[[ RECORDS FOR THIS TASK open ]]

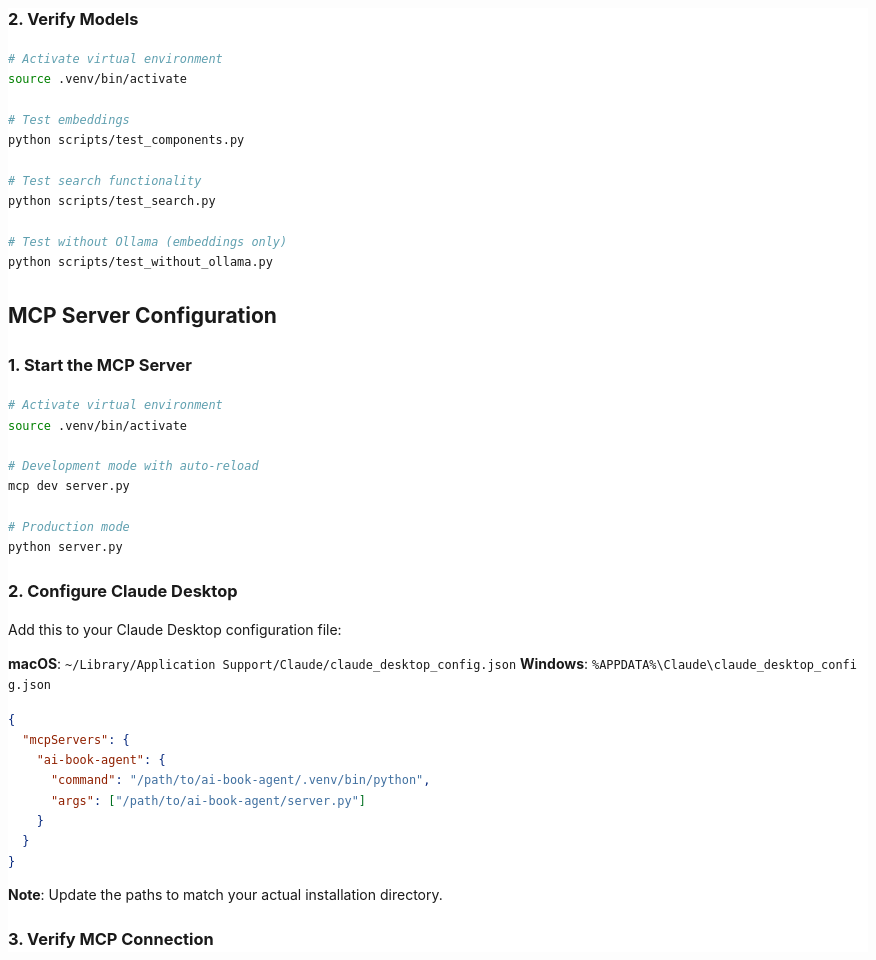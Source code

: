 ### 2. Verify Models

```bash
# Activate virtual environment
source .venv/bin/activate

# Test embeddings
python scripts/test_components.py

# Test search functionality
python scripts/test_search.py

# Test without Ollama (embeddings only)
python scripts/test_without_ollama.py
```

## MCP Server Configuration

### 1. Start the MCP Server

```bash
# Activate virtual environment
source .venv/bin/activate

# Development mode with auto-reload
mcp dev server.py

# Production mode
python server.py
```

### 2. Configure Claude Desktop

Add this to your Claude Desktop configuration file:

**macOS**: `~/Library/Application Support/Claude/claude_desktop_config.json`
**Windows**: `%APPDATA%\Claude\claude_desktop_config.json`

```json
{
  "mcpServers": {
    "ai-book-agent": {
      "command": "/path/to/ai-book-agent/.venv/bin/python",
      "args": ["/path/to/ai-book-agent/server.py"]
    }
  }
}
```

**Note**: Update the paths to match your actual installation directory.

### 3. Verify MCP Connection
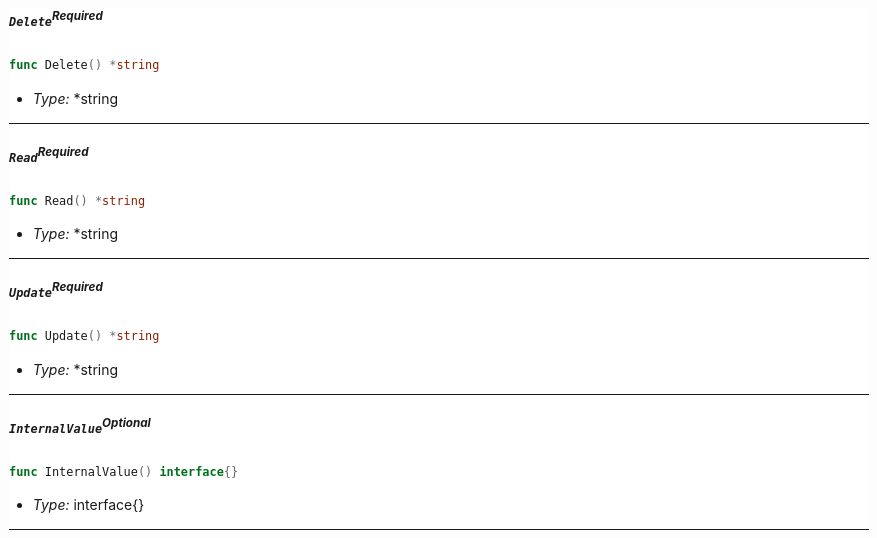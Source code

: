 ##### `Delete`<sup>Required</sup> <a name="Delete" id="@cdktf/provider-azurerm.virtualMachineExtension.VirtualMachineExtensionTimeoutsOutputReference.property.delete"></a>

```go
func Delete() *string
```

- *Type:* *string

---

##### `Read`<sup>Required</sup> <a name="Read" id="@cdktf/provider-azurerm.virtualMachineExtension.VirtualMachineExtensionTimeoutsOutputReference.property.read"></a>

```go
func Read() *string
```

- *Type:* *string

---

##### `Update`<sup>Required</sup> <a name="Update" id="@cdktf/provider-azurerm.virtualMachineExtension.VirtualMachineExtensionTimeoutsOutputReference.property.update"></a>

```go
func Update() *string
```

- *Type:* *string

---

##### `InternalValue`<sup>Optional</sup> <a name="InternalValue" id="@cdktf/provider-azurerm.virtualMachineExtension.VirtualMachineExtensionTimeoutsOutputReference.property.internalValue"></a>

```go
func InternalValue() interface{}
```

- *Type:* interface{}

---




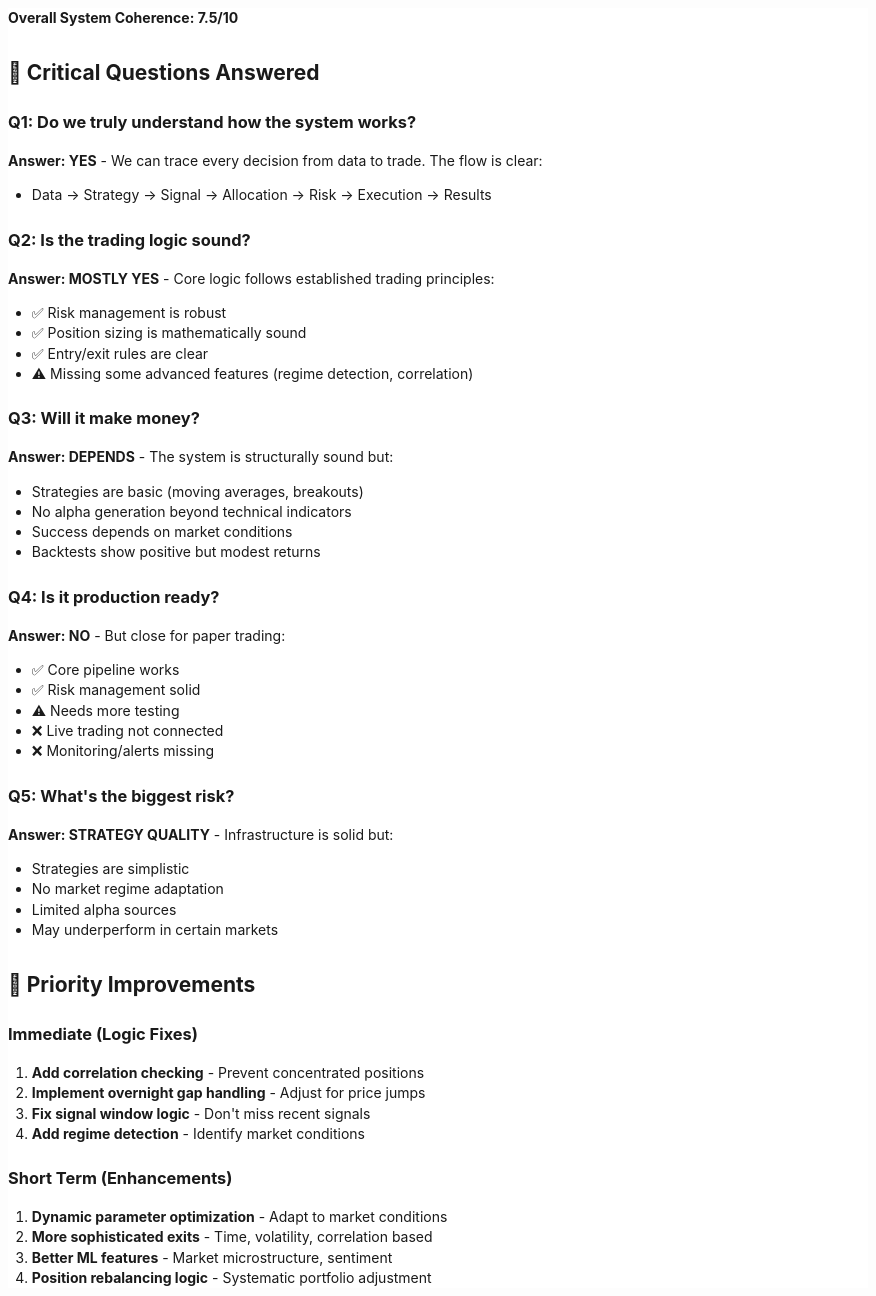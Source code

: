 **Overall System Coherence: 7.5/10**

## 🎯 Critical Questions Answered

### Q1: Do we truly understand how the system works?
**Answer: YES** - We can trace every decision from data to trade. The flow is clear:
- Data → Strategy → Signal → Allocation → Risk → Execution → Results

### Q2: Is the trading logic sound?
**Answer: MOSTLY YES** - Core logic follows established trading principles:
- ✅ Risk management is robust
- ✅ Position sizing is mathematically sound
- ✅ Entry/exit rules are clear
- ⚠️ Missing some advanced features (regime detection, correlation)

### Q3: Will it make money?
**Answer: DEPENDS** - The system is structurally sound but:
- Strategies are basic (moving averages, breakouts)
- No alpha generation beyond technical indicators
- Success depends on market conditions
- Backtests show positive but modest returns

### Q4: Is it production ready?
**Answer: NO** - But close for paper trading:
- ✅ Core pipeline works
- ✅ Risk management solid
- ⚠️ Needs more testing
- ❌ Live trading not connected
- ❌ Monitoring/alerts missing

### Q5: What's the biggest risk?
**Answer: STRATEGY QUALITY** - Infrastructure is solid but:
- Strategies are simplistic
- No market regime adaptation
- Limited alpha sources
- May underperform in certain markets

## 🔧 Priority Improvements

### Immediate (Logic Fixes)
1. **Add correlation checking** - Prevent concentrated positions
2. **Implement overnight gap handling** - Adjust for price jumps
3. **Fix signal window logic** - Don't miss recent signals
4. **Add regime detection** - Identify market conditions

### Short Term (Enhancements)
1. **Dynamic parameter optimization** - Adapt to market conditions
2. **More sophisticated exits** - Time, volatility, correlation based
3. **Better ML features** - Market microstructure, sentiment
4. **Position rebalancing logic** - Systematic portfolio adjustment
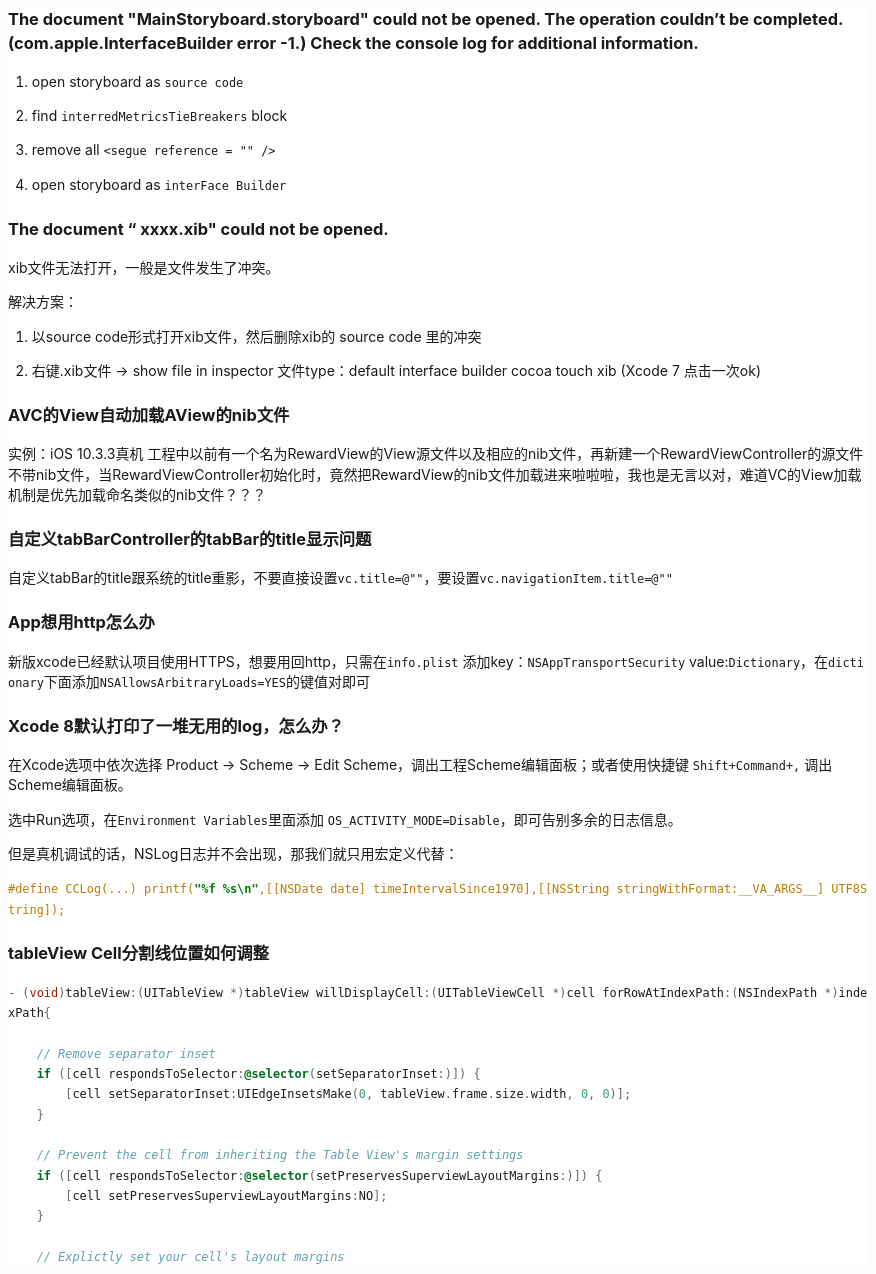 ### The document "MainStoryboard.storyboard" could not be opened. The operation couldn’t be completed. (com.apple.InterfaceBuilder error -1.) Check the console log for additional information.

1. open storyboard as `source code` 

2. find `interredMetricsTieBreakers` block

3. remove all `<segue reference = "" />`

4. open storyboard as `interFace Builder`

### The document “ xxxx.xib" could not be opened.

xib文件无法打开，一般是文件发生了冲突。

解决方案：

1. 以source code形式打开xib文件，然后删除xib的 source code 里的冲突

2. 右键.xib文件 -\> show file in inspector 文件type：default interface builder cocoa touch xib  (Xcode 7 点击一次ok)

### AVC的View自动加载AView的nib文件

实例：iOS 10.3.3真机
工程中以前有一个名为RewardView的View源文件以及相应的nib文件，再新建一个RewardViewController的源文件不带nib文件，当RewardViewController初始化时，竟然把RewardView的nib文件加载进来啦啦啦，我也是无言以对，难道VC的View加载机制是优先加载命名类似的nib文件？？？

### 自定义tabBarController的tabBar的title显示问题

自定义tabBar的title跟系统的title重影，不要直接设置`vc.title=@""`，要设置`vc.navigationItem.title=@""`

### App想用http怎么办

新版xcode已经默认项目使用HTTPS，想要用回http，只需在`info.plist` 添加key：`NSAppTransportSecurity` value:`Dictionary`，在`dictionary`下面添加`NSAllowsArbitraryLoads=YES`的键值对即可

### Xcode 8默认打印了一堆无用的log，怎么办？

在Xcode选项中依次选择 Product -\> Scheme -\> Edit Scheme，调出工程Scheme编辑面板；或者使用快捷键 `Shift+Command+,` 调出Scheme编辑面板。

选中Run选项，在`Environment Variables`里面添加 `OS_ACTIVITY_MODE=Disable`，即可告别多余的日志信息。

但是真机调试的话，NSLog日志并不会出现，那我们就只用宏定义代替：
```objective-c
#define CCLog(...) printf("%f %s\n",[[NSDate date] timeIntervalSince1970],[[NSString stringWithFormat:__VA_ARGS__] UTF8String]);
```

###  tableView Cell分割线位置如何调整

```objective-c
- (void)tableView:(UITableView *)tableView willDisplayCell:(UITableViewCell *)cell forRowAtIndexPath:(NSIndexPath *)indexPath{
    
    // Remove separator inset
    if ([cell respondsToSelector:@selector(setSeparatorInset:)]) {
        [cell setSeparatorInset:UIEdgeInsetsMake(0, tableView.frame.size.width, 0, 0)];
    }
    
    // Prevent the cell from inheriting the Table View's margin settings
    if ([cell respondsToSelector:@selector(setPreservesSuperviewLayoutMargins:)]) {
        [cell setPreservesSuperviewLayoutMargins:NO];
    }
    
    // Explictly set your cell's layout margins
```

[[ RECORDS FOR THIS TASK closed ]]

ASSIGNED TASK:
Looking at the records above, how many lines contain "selector"? Answer with the number alone.

SOLUTION FOR THIS PROBLEM:
2